Description
This assignment gives you hands-on experience with text representations and the use of text classification for sentiment analysis. Sentiment analysis is extensively used to study customer behaviors using
reviews and survey responses, online and social media, and healthcare
materials for marketing and costumer service applications. The assignment is accompanied with a Jupyter Notebook to structure your
code.
Please submit:
1. A PDF report which contains answers to the questions in the
assignment along with brief explanations about your solution. Please
also print the completed Jupyter Notebook in PDF format and merge
it with your report.
If you are comfortable, you can answer to the
questions on Jupyter Notebook as well but just submit one PDF file
by merging your written answer and the completed Jupyter notebook
in case you use a separate PDF to answer the question. On your
completed Jupyter notebook, please print the requested values, too.

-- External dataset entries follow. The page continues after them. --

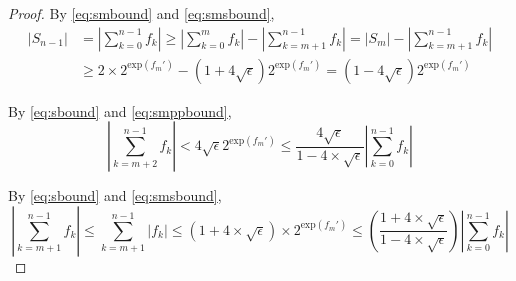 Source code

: \documentclass[12pt]{article}
\providecommand{\exp}{\ensuremath{\text{exp}}}
\theoremstyle{definition}
\numberwithin{equation}{section}
\numberwithin{figure}{section}
\begin{document}
\begin{proof}
      By  \eqref{eq:smbound} and \eqref{eq:smsbound},
      \begin{align}
        |S_{n-1}| & = |\sum\limits_{k = 0}^{n - 1} f_k| \geq |\sum\limits_{k = 0}^{m} f_k| - |\sum\limits_{k = m + 1}^{n - 1} f_k| = |S_m| - |\sum\limits_{k = m + 1}^{n - 1} f_k| \nonumber \\
        & \geq 2 \times 2^{\exp(f_{m}')} - (1 + 4 \sqrt\epsilon) 2^{\exp(f_m')} = (1 - 4 \sqrt\epsilon) 2^{\exp(f_m')}
        \label{eq:sbound}
      \end{align}

      By  \eqref{eq:sbound} and \eqref{eq:smppbound},
      \begin{equation}
        |\sum \limits_{k = m + 2}^{n - 1} f_k| < 4 \sqrt{\epsilon} 2^{\exp(f_m')} \leq \frac{4 \sqrt\epsilon}{1 - 4 \times \sqrt\epsilon}|\sum\limits_{k = 0}^{n - 1}f_k|
        \label{eq:smpprelsbound}
      \end{equation}

      By  \eqref{eq:sbound} and \eqref{eq:smsbound},
      \begin{equation}
        |\sum\limits_{k = m + 1}^{n - 1}f_k| \leq \sum\limits_{k = m + 1}^{n - 1}|f_k| \leq (1 + 4 \times \sqrt\epsilon)\times2^{\exp(f_m')}\leq (\frac{1 + 4 \times \sqrt\epsilon}{1 - 4 \times \sqrt\epsilon})|\sum\limits_{k = 0}^{n - 1}f_k|
        \label{eq:smsrelsbound}
      \end{equation}


\end{proof}
\end{document}
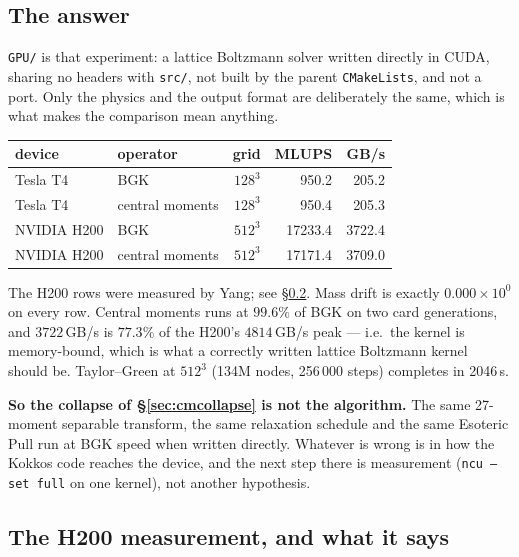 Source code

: \documentclass[11pt,a4paper]{article}
\newcommand{\code}[1]{\texttt{\small #1}}
\newcommand{\e}[1]{\times 10^{#1}}
\begin{document}
\subsection{The answer}

\code{GPU/} is that experiment: a lattice Boltzmann solver written directly in
CUDA, sharing no headers with \code{src/}, not built by the parent
\code{CMakeLists}, and not a port. Only the physics and the output format are
deliberately the same, which is what makes the comparison mean anything.

\begin{center}\small
\begin{tabular}{llrrr}
\toprule
device & operator & grid & MLUPS & GB/s \\
\midrule
Tesla T4  & BGK             & $128^3$ & 950.2  & 205.2 \\
Tesla T4  & central moments & $128^3$ & 950.4  & 205.3 \\
NVIDIA H200 & BGK             & $512^3$ & 17233.4 & 3722.4 \\
NVIDIA H200 & central moments & $512^3$ & 17171.4 & 3709.0 \\
\bottomrule
\end{tabular}
\end{center}

\noindent The H200 rows were measured by Yang; see \S\ref{sec:h200}. Mass drift
is exactly $0.000\e{0}$ on every row. Central moments runs
at $99.6\%$ of BGK on two card generations, and $3722$\,GB/s is $77.3\%$ of the
H200's $4814$\,GB/s peak --- i.e.\ the kernel is memory-bound, which is what a
correctly written lattice Boltzmann kernel should be. Taylor--Green at $512^3$
(134M nodes, 256\,000 steps) completes in 2046\,s.

\textbf{So the collapse of \S\ref{sec:cmcollapse} is not the algorithm.} The same
27-moment separable transform, the same relaxation schedule and the same Esoteric
Pull run at BGK speed when written directly. Whatever is wrong is in how the
Kokkos code reaches the device, and the next step there is measurement
(\code{ncu --set full} on one kernel), not another hypothesis.

\subsection{\texorpdfstring{\color{h200red}}{}The H200 measurement, and what it says}
\label{sec:h200}
\end{document}
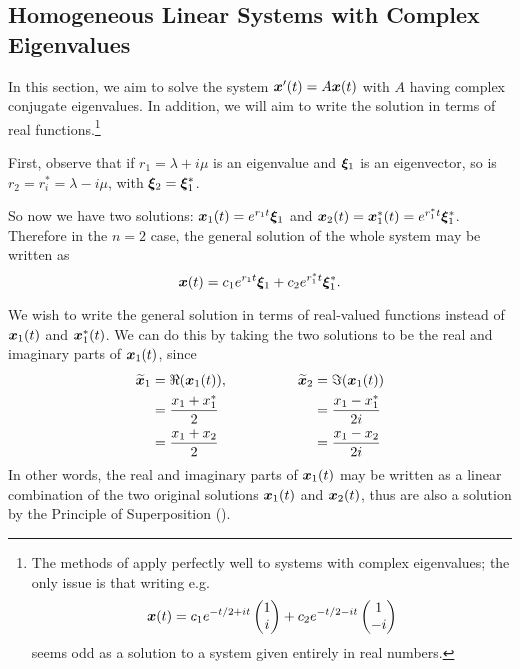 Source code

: \subsection{Homogeneous Linear Systems with Complex Eigenvalues}\label{sec:complexeigs}

In this section, we aim to solve the system $\bm{x}'(t) = A\bm{x}(t)$ with $A$ having complex conjugate eigenvalues. In addition, we will aim to write the solution in terms of real functions.\footnote{The methods of  apply perfectly well to systems with complex eigenvalues; the only issue is that writing e.g. \[\bm{x}(t) = c_1 e^{-t/2 + it}\begin{pmatrix}1 \\ i\end{pmatrix} + c_2 e^{-t/2 - it}\begin{pmatrix}1 \\ -i\end{pmatrix}\] seems odd as a solution to a system given entirely in real numbers.}

First, observe that if $r_1 = \lambda + i\mu$ is an eigenvalue and $\bm{\xi}_1$ is an eigenvector, so is $r_2 = r_i^* = \lambda - i\mu$, with $\bm{\xi}_2 = \bm{\xi}_1^*$.

So now we have two solutions: $\bm{x}_1(t) = e^{r_1t} \bm{\xi}_1$ and $\bm{x}_2(t) = \bm{x}_1^*(t) = e^{r_1^*t} \bm{\xi}_1^*$. Therefore in the $n=2$ case, the general solution of the whole system may be written as
\begin{equation*}\label{eq:complexgen}
	\bm{x}(t) = c_1 e^{r_1t} \bm{\xi}_1 + c_2 e^{r_1^*t} \bm{\xi}_1^*.
\end{equation*}

We wish to write the general solution in terms of real-valued functions instead of $\bm{x}_1(t)$ and $\bm{x}_1^*(t)$. We can do this by taking the two solutions to be the real and imaginary parts of $\bm{x}_1(t)$, since
\begin{equation*}
	\begin{alignedat}{2}
		\widetilde{\bm{x}}_1 &= \Re(\bm{x}_1(t)), \hspace{50pt} \widetilde{\bm{x}}_2 &&= \Im(\bm{x}_1(t)) \\
		&= \frac{x_1 + x_1^*}{2} &&= \frac{x_1 - x_1^*}{2i} \\
		&= \frac{x_1 + x_2}{2} &&= \frac{x_1 - x_2}{2i}
	\end{alignedat}
\end{equation*}
In other words, the real and imaginary parts of $\bm{x}_1(t)$ may be written as a linear combination of the two original solutions $\bm{x}_1(t)$ and $\bm{x}_2(t)$, thus are also a solution by the Principle of Superposition ().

2. You also need to submit an executable .py file which when run,
generates the requested numerical outputs in the assignment as listed
at the end of the assignment description. We need the .py file to check
overlap between codes to detect plagiarism. Please include the Python
version you use.
The libraries that you will need are included in the HW1.ipynb
file. You can use other libraries as far as they decently similar to
the ones included in the HW1.ipynb file but do not use more advance
libraries.
If you use online resource, you need to cite and explain how
you have used the resource. At the beginning of the .py file, add a
read command to read the data.tsv file as the input to your .py file
from the current directory.
1
1. Dataset Preparation (10 points)
We will use the Amazon reviews dataset which contains real reviews for office
products sold on Amazon. The dataset is downloadable at:
https://web.archive.org/web/20201127142707if_/https://s3.amazonaws.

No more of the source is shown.